### Problem to solve
Scan the records for the string "Tobias"; copy each line where it occurs.
*** Opening Supplied information ***
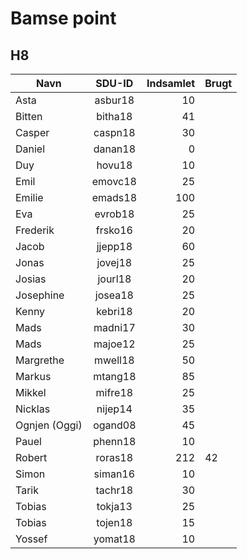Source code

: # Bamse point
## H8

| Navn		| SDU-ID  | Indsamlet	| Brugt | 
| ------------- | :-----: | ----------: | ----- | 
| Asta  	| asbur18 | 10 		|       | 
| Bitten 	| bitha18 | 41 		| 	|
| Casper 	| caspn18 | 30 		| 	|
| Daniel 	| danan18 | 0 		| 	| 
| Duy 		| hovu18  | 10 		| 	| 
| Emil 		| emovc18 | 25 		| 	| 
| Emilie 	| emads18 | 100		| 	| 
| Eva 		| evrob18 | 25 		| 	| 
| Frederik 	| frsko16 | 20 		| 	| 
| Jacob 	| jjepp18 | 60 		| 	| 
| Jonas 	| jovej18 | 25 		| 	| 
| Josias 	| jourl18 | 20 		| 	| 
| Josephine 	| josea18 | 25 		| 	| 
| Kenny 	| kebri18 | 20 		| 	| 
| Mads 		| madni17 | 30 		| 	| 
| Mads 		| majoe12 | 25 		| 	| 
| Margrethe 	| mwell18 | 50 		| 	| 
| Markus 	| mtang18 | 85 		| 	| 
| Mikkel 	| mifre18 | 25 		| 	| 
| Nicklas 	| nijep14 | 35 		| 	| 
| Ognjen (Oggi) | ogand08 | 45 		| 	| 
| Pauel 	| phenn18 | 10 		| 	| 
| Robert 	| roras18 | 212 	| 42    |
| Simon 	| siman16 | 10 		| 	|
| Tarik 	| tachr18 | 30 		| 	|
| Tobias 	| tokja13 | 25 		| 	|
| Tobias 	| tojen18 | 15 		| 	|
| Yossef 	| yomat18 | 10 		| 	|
*** Closing Supplied information ***
### Exercise output
| Tobias 	| tokja13 | 25 		| 	|
| Tobias 	| tojen18 | 15 		| 	|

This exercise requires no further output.